Task statement: Repeat the entries below word for word, though any picture in them should be dropped.

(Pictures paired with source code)

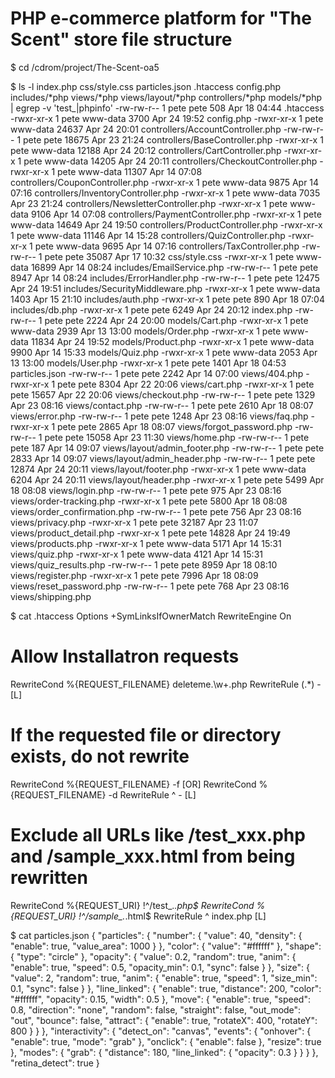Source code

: # PHP e-commerce platform for "The Scent" store file structure

$ cd /cdrom/project/The-Scent-oa5

$ ls -l index.php css/style.css particles.json .htaccess config.php includes/*php views/*php views/layout/*php controllers/*php models/*php | egrep -v 'test_|phpinfo'
-rw-rw-r-- 1 pete pete       508 Apr 18 04:44 .htaccess
-rwxr-xr-x 1 pete www-data  3700 Apr 24 19:52 config.php
-rwxr-xr-x 1 pete www-data 24637 Apr 24 20:01 controllers/AccountController.php
-rw-rw-r-- 1 pete pete     18675 Apr 23 21:24 controllers/BaseController.php
-rwxr-xr-x 1 pete www-data 12188 Apr 24 20:12 controllers/CartController.php
-rwxr-xr-x 1 pete www-data 14205 Apr 24 20:11 controllers/CheckoutController.php
-rwxr-xr-x 1 pete www-data 11307 Apr 14 07:08 controllers/CouponController.php
-rwxr-xr-x 1 pete www-data  9875 Apr 14 07:16 controllers/InventoryController.php
-rwxr-xr-x 1 pete www-data  7035 Apr 23 21:24 controllers/NewsletterController.php
-rwxr-xr-x 1 pete www-data  9106 Apr 14 07:08 controllers/PaymentController.php
-rwxr-xr-x 1 pete www-data 14649 Apr 24 19:50 controllers/ProductController.php
-rwxr-xr-x 1 pete www-data 11146 Apr 14 15:28 controllers/QuizController.php
-rwxr-xr-x 1 pete www-data  9695 Apr 14 07:16 controllers/TaxController.php
-rw-rw-r-- 1 pete pete     35087 Apr 17 10:32 css/style.css
-rwxr-xr-x 1 pete www-data 16899 Apr 14 08:24 includes/EmailService.php
-rw-rw-r-- 1 pete pete      8947 Apr 14 08:24 includes/ErrorHandler.php
-rw-rw-r-- 1 pete pete     12475 Apr 24 19:51 includes/SecurityMiddleware.php
-rwxr-xr-x 1 pete www-data  1403 Apr 15 21:10 includes/auth.php
-rwxr-xr-x 1 pete pete       890 Apr 18 07:04 includes/db.php
-rwxr-xr-x 1 pete pete      6249 Apr 24 20:12 index.php
-rw-rw-r-- 1 pete pete      2224 Apr 24 20:00 models/Cart.php
-rwxr-xr-x 1 pete www-data  2939 Apr 13 13:00 models/Order.php
-rwxr-xr-x 1 pete www-data 11834 Apr 24 19:52 models/Product.php
-rwxr-xr-x 1 pete www-data  9900 Apr 14 15:33 models/Quiz.php
-rwxr-xr-x 1 pete www-data  2053 Apr 13 13:00 models/User.php
-rwxr-xr-x 1 pete pete      1401 Apr 18 04:53 particles.json
-rw-rw-r-- 1 pete pete      2242 Apr 14 07:00 views/404.php
-rwxr-xr-x 1 pete pete      8304 Apr 22 20:06 views/cart.php
-rwxr-xr-x 1 pete pete     15657 Apr 22 20:06 views/checkout.php
-rw-rw-r-- 1 pete pete      1329 Apr 23 08:16 views/contact.php
-rw-rw-r-- 1 pete pete      2610 Apr 18 08:07 views/error.php
-rw-rw-r-- 1 pete pete      1248 Apr 23 08:16 views/faq.php
-rwxr-xr-x 1 pete pete      2865 Apr 18 08:07 views/forgot_password.php
-rw-rw-r-- 1 pete pete     15058 Apr 23 11:30 views/home.php
-rw-rw-r-- 1 pete pete       187 Apr 14 09:07 views/layout/admin_footer.php
-rw-rw-r-- 1 pete pete      2833 Apr 14 09:07 views/layout/admin_header.php
-rw-rw-r-- 1 pete pete     12874 Apr 24 20:11 views/layout/footer.php
-rwxr-xr-x 1 pete www-data  6204 Apr 24 20:11 views/layout/header.php
-rwxr-xr-x 1 pete pete      5499 Apr 18 08:08 views/login.php
-rw-rw-r-- 1 pete pete       975 Apr 23 08:16 views/order-tracking.php
-rwxr-xr-x 1 pete pete      5800 Apr 18 08:08 views/order_confirmation.php
-rw-rw-r-- 1 pete pete       756 Apr 23 08:16 views/privacy.php
-rwxr-xr-x 1 pete pete     32187 Apr 23 11:07 views/product_detail.php
-rwxr-xr-x 1 pete pete     14828 Apr 24 19:49 views/products.php
-rwxr-xr-x 1 pete www-data  5171 Apr 14 15:31 views/quiz.php
-rwxr-xr-x 1 pete www-data  4121 Apr 14 15:31 views/quiz_results.php
-rw-rw-r-- 1 pete pete      8959 Apr 18 08:10 views/register.php
-rwxr-xr-x 1 pete pete      7996 Apr 18 08:09 views/reset_password.php
-rw-rw-r-- 1 pete pete       768 Apr 23 08:16 views/shipping.php

$ cat .htaccess
Options +SymLinksIfOwnerMatch
RewriteEngine On

# Allow Installatron requests
RewriteCond %{REQUEST_FILENAME} deleteme\.\w+\.php
RewriteRule (.*) - [L]

# If the requested file or directory exists, do not rewrite
RewriteCond %{REQUEST_FILENAME} -f [OR]
RewriteCond %{REQUEST_FILENAME} -d
RewriteRule ^ - [L]

# Exclude all URLs like /test_xxx.php and /sample_xxx.html from being rewritten
RewriteCond %{REQUEST_URI} !^/test_.*\.php$
RewriteCond %{REQUEST_URI} !^/sample_.*\.html$
RewriteRule ^ index.php [L]

$ cat particles.json
{
  "particles": {
    "number": {
      "value": 40,
      "density": {
        "enable": true,
        "value_area": 1000
      }
    },
    "color": {
      "value": "#ffffff"
    },
    "shape": {
      "type": "circle"
    },
    "opacity": {
      "value": 0.2,
      "random": true,
      "anim": {
        "enable": true,
        "speed": 0.5,
        "opacity_min": 0.1,
        "sync": false
      }
    },
    "size": {
      "value": 2,
      "random": true,
      "anim": {
        "enable": true,
        "speed": 1,
        "size_min": 0.1,
        "sync": false
      }
    },
    "line_linked": {
      "enable": true,
      "distance": 200,
      "color": "#ffffff",
      "opacity": 0.15,
      "width": 0.5
    },
    "move": {
      "enable": true,
      "speed": 0.8,
      "direction": "none",
      "random": false,
      "straight": false,
      "out_mode": "out",
      "bounce": false,
      "attract": {
        "enable": true,
        "rotateX": 400,
        "rotateY": 800
      }
    }
  },
  "interactivity": {
    "detect_on": "canvas",
    "events": {
      "onhover": {
        "enable": true,
        "mode": "grab"
      },
      "onclick": {
        "enable": false
      },
      "resize": true
    },
    "modes": {
      "grab": {
        "distance": 180,
        "line_linked": {
          "opacity": 0.3
        }
      }
    }
  },
  "retina_detect": true
}
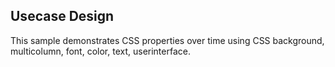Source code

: ## Usecase Design

This sample demonstrates CSS properties over time using CSS background, multicolumn, font, color, text, userinterface.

Result of this task:
Source code

: # PHP e-commerce platform for "The Scent" store file structure

$ cd /cdrom/project/The-Scent-oa5

$ ls -l index.php css/style.css particles.json .htaccess config.php includes/*php views/*php views/layout/*php controllers/*php models/*php | egrep -v 'test_|phpinfo'
-rw-rw-r-- 1 pete pete       508 Apr 18 04:44 .htaccess
-rwxr-xr-x 1 pete www-data  3700 Apr 24 19:52 config.php
-rwxr-xr-x 1 pete www-data 24637 Apr 24 20:01 controllers/AccountController.php
-rw-rw-r-- 1 pete pete     18675 Apr 23 21:24 controllers/BaseController.php
-rwxr-xr-x 1 pete www-data 12188 Apr 24 20:12 controllers/CartController.php
-rwxr-xr-x 1 pete www-data 14205 Apr 24 20:11 controllers/CheckoutController.php
-rwxr-xr-x 1 pete www-data 11307 Apr 14 07:08 controllers/CouponController.php
-rwxr-xr-x 1 pete www-data  9875 Apr 14 07:16 controllers/InventoryController.php
-rwxr-xr-x 1 pete www-data  7035 Apr 23 21:24 controllers/NewsletterController.php
-rwxr-xr-x 1 pete www-data  9106 Apr 14 07:08 controllers/PaymentController.php
-rwxr-xr-x 1 pete www-data 14649 Apr 24 19:50 controllers/ProductController.php
-rwxr-xr-x 1 pete www-data 11146 Apr 14 15:28 controllers/QuizController.php
-rwxr-xr-x 1 pete www-data  9695 Apr 14 07:16 controllers/TaxController.php
-rw-rw-r-- 1 pete pete     35087 Apr 17 10:32 css/style.css
-rwxr-xr-x 1 pete www-data 16899 Apr 14 08:24 includes/EmailService.php
-rw-rw-r-- 1 pete pete      8947 Apr 14 08:24 includes/ErrorHandler.php
-rw-rw-r-- 1 pete pete     12475 Apr 24 19:51 includes/SecurityMiddleware.php
-rwxr-xr-x 1 pete www-data  1403 Apr 15 21:10 includes/auth.php
-rwxr-xr-x 1 pete pete       890 Apr 18 07:04 includes/db.php
-rwxr-xr-x 1 pete pete      6249 Apr 24 20:12 index.php
-rw-rw-r-- 1 pete pete      2224 Apr 24 20:00 models/Cart.php
-rwxr-xr-x 1 pete www-data  2939 Apr 13 13:00 models/Order.php
-rwxr-xr-x 1 pete www-data 11834 Apr 24 19:52 models/Product.php
-rwxr-xr-x 1 pete www-data  9900 Apr 14 15:33 models/Quiz.php
-rwxr-xr-x 1 pete www-data  2053 Apr 13 13:00 models/User.php
-rwxr-xr-x 1 pete pete      1401 Apr 18 04:53 particles.json
-rw-rw-r-- 1 pete pete      2242 Apr 14 07:00 views/404.php
-rwxr-xr-x 1 pete pete      8304 Apr 22 20:06 views/cart.php
-rwxr-xr-x 1 pete pete     15657 Apr 22 20:06 views/checkout.php
-rw-rw-r-- 1 pete pete      1329 Apr 23 08:16 views/contact.php
-rw-rw-r-- 1 pete pete      2610 Apr 18 08:07 views/error.php
-rw-rw-r-- 1 pete pete      1248 Apr 23 08:16 views/faq.php
-rwxr-xr-x 1 pete pete      2865 Apr 18 08:07 views/forgot_password.php
-rw-rw-r-- 1 pete pete     15058 Apr 23 11:30 views/home.php
-rw-rw-r-- 1 pete pete       187 Apr 14 09:07 views/layout/admin_footer.php
-rw-rw-r-- 1 pete pete      2833 Apr 14 09:07 views/layout/admin_header.php
-rw-rw-r-- 1 pete pete     12874 Apr 24 20:11 views/layout/footer.php
-rwxr-xr-x 1 pete www-data  6204 Apr 24 20:11 views/layout/header.php
-rwxr-xr-x 1 pete pete      5499 Apr 18 08:08 views/login.php
-rw-rw-r-- 1 pete pete       975 Apr 23 08:16 views/order-tracking.php
-rwxr-xr-x 1 pete pete      5800 Apr 18 08:08 views/order_confirmation.php
-rw-rw-r-- 1 pete pete       756 Apr 23 08:16 views/privacy.php
-rwxr-xr-x 1 pete pete     32187 Apr 23 11:07 views/product_detail.php
-rwxr-xr-x 1 pete pete     14828 Apr 24 19:49 views/products.php
-rwxr-xr-x 1 pete www-data  5171 Apr 14 15:31 views/quiz.php
-rwxr-xr-x 1 pete www-data  4121 Apr 14 15:31 views/quiz_results.php
-rw-rw-r-- 1 pete pete      8959 Apr 18 08:10 views/register.php
-rwxr-xr-x 1 pete pete      7996 Apr 18 08:09 views/reset_password.php
-rw-rw-r-- 1 pete pete       768 Apr 23 08:16 views/shipping.php

$ cat .htaccess
Options +SymLinksIfOwnerMatch
RewriteEngine On

# Allow Installatron requests
RewriteCond %{REQUEST_FILENAME} deleteme\.\w+\.php
RewriteRule (.*) - [L]

# If the requested file or directory exists, do not rewrite
RewriteCond %{REQUEST_FILENAME} -f [OR]
RewriteCond %{REQUEST_FILENAME} -d
RewriteRule ^ - [L]

# Exclude all URLs like /test_xxx.php and /sample_xxx.html from being rewritten
RewriteCond %{REQUEST_URI} !^/test_.*\.php$
RewriteCond %{REQUEST_URI} !^/sample_.*\.html$
RewriteRule ^ index.php [L]

$ cat particles.json
{
  "particles": {
    "number": {
      "value": 40,
      "density": {
        "enable": true,
        "value_area": 1000
      }
    },
    "color": {
      "value": "#ffffff"
    },
    "shape": {
      "type": "circle"
    },
    "opacity": {
      "value": 0.2,
      "random": true,
      "anim": {
        "enable": true,
        "speed": 0.5,
        "opacity_min": 0.1,
        "sync": false
      }
    },
    "size": {
      "value": 2,
      "random": true,
      "anim": {
        "enable": true,
        "speed": 1,
        "size_min": 0.1,
        "sync": false
      }
    },
    "line_linked": {
      "enable": true,
      "distance": 200,
      "color": "#ffffff",
      "opacity": 0.15,
      "width": 0.5
    },
    "move": {
      "enable": true,
      "speed": 0.8,
      "direction": "none",
      "random": false,
      "straight": false,
      "out_mode": "out",
      "bounce": false,
      "attract": {
        "enable": true,
        "rotateX": 400,
        "rotateY": 800
      }
    }
  },
  "interactivity": {
    "detect_on": "canvas",
    "events": {
      "onhover": {
        "enable": true,
        "mode": "grab"
      },
      "onclick": {
        "enable": false
      },
      "resize": true
    },
    "modes": {
      "grab": {
        "distance": 180,
        "line_linked": {
          "opacity": 0.3
        }
      }
    }
  },
  "retina_detect": true
}
Source code

: ## Usecase Design

This sample demonstrates CSS properties over time using CSS background, multicolumn, font, color, text, userinterface.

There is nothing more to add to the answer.